Viewer mode — viewer.js

  • window.VIEWER_MODE — injected by Jinja2. auth.js adds viewer-mode class to <body>; all hide rules are CSS (body.viewer-mode …) except delBtn which is also guarded in JS.
  • window.VIEWER_SCOPE — injected alongside VIEWER_MODE. If VIEWER_SCOPE.role is set, auth.js pre-sets #filterRole and hides the dropdown.
  • Token onclick attributes — Copy/Revoke buttons pass the token as a single-quoted JS string literal, never via JSON.stringify (which produces double-quoted strings that break onclick="…" attributes).
  • Share link base URL_getShareBaseUrl() uses window.location.origin whenever the page is served over HTTPS or from a non-localhost host (a reverse-proxied hostname or LAN IP is already routable, and rewriting it to http://<LAN-IP> would bypass the proxy's TLS). Only when browsing at localhost/127.0.0.1 over HTTP does it fetch /api/local_ip (LAN IP via UDP probe to 8.8.8.8) so copied links work from other machines. The result is cached in _shareBaseUrl so Copy buttons stay within the click gesture. Both createShareLink and copyTokenLink are async. Do not make it return bare window.location.origin unconditionally — that reintroduces unusable 127.0.0.1 links.
  • Settings Security pane — Admin PIN and Viewer PIN groups live in stPaneSecurity. switchSettingsTab('security') triggers both stLoadPinStatus() and stLoadViewerPinStatus().

Gotchas

  • navigator.clipboard is undefined over plain HTTP — the app is normally reached at http://<LAN-IP>:5100, a non-secure context where the Clipboard API does not exist, so calling navigator.clipboard.writeText(...) throws synchronously (a .catch() on it never runs). Always copy via window._copyText(text, btn) (defined in viewer.js) — it feature-detects the API and falls back to document.execCommand('copy'), then to a prompt(). Because execCommand needs a user gesture, don't await network calls between the click and the copy; _getShareBaseUrl() caches its result for this reason.

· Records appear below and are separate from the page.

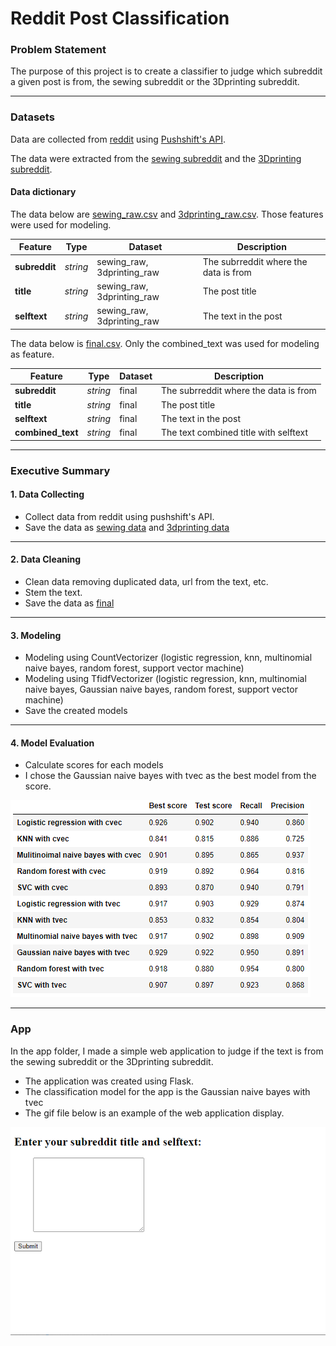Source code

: # Reddit Post Classification

### Problem Statement

The purpose of this project is to create a classifier to judge which subreddit a given post is from, the sewing subreddit or the 3Dprinting subreddit.

---

### Datasets

Data are collected from [reddit](https://www.reddit.com/) using [Pushshift's API](https://github.com/pushshift/api).

The data were extracted from the [sewing subreddit](https://www.reddit.com/r/sewing/) and the [3Dprinting subreddit](https://www.reddit.com/r/3Dprinting/).

#### Data dictionary
The data below are [sewing_raw.csv](./data/sewing_raw.csv) and [3dprinting_raw.csv](./datasets/3dprinting_raw.csv).
Those features were used for modeling.

|Feature|Type|Dataset|Description|
|---|---|---|---|
|**subreddit**|*string*|sewing_raw, 3dprinting_raw| The subrreddit where the data is from |
|**title**|*string*|sewing_raw, 3dprinting_raw| The post title | 
|**selftext**|*string*|sewing_raw, 3dprinting_raw| The text in the post |

The data below is [final.csv](./data/final.csv).
Only the combined_text was used for modeling as feature.

|Feature|Type|Dataset|Description|
|---|---|---|---|
|**subreddit**|*string*|final| The subrreddit where the data is from |
|**title**|*string*|final| The post title | 
|**selftext**|*string*|final| The text in the post |
|**combined_text**|*string*|final| The text combined title with selftext|

---

### Executive Summary

#### 1. Data Collecting
- Collect data from reddit using pushshift's API.
- Save the data as [sewing data](./data/sewing_raw.csv) and [3dprinting data](./datasets/3dprinting_raw.csv)

---

#### 2. Data Cleaning
- Clean data removing duplicated data, url from the text, etc.
- Stem the text.
- Save the data as [final](./data/final.csv)

---

#### 3. Modeling
- Modeling using CountVectorizer (logistic regression, knn, multinomial naive bayes, random forest, support vector machine)
- Modeling using TfidfVectorizer (logistic regression, knn, multinomial naive bayes, Gaussian naive bayes, random forest, support vector machine)
- Save the created models

---

#### 4. Model Evaluation
- Calculate scores for each models
- I chose the Gaussian naive bayes with tvec as the best model from the score.


![model evaluation](./image/model_evaluation.PNG)

---

### App
In the app folder, I made a simple web application to judge if the text is from the sewing subreddit or the 3Dprinting subreddit.
- The application was created using Flask.
- The classification model for the app is the Gaussian naive bayes with tvec
- The gif file below is an example of the web application display.


![web app example](./image/app_display.gif)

  • scheduler.js strings must use t() — frequency labels, "Next", "Running...", "Disabled", empty-job text, and empty-history text all have translation keys. Do not hard-code English strings in schedLoad() or schedRenderJobs().

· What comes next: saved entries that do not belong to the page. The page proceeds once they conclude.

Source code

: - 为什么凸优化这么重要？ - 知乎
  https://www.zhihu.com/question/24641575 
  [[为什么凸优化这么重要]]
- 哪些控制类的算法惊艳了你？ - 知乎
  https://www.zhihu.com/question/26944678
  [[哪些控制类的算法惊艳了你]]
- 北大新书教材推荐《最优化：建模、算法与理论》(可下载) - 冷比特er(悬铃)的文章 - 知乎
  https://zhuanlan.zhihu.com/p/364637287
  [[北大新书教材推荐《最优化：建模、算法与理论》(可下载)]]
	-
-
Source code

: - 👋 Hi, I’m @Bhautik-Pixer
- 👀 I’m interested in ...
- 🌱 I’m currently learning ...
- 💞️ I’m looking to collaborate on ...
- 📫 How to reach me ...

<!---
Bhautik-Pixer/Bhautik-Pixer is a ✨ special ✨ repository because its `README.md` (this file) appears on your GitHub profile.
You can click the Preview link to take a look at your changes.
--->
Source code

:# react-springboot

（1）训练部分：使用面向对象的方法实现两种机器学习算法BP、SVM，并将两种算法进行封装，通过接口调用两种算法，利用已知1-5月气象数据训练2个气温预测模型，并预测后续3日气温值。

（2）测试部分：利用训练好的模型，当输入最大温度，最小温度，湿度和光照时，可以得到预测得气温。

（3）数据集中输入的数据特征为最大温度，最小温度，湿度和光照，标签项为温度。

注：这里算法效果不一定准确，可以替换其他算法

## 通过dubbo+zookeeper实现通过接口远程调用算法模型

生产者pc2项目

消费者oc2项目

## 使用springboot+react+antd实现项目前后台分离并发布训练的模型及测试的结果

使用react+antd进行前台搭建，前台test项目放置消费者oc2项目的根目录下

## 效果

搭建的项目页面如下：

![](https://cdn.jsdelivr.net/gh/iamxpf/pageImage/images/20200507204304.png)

  • Scheduler UI — schedToggleReportOnly() — dims the Profile row, shows/hides #schedReportOnlyHint, and forces #schedAutoEmail checked. Called from the checkbox onchange handler and at the start of schedAddJob() / schedEditJob().

  • Profile editor accounts — default to unchecked. Only explicitly saved user_ids are checked.

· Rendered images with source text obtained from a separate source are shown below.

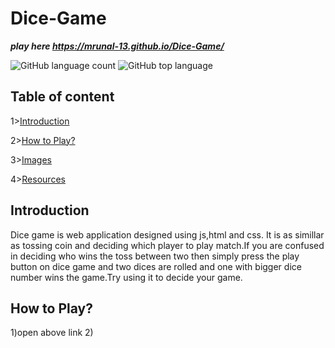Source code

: # Dice-Game

***play here https://mrunal-13.github.io/Dice-Game/***

![GitHub language count](https://img.shields.io/github/languages/count/mrunal-13/dice-game) ![GitHub top language](https://img.shields.io/github/languages/top/mrunal-13/dice-game)

## Table of content

1>[Introduction](#Introduction)

2>[How to Play?](#How-to-Play?)

3>[Images](#Images)

4>[Resources](#Resources)

## Introduction

Dice game is web application designed using js,html and css. It is as simillar as tossing coin and deciding which player to play match.If you are confused in deciding who wins the toss between two then simply press the play button on dice game and two dices are rolled and one with bigger dice number wins the game.Try using it to decide your game.

## How to Play?
1)open above link
2)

  • Date presets — stored as years * 365 (integer days). Do not use * 365.25.

  • copyTokenLink is async — called from onclick as fire-and-forget. Do not make it synchronous.

  • Escape scan-derived strings with esc()results.js defines esc() (escapes & < > " '). Every value that originates from scanned content (f.name, f.account_name, f.folder, f.source, f.modified, label, image alt, and the same fields on item/related rows) must pass through esc() before going into innerHTML or a title=/alt= attribute. These are attacker-influenceable (e.g. a file named with markup), so an unescaped interpolation is stored XSS — including in shared read-only viewer sessions. Numeric counts (cpr_count, size_kb) don't need it. When embedding an object in an onclick payload, also .replace(/"/g,'&quot;') the JSON.stringify(...).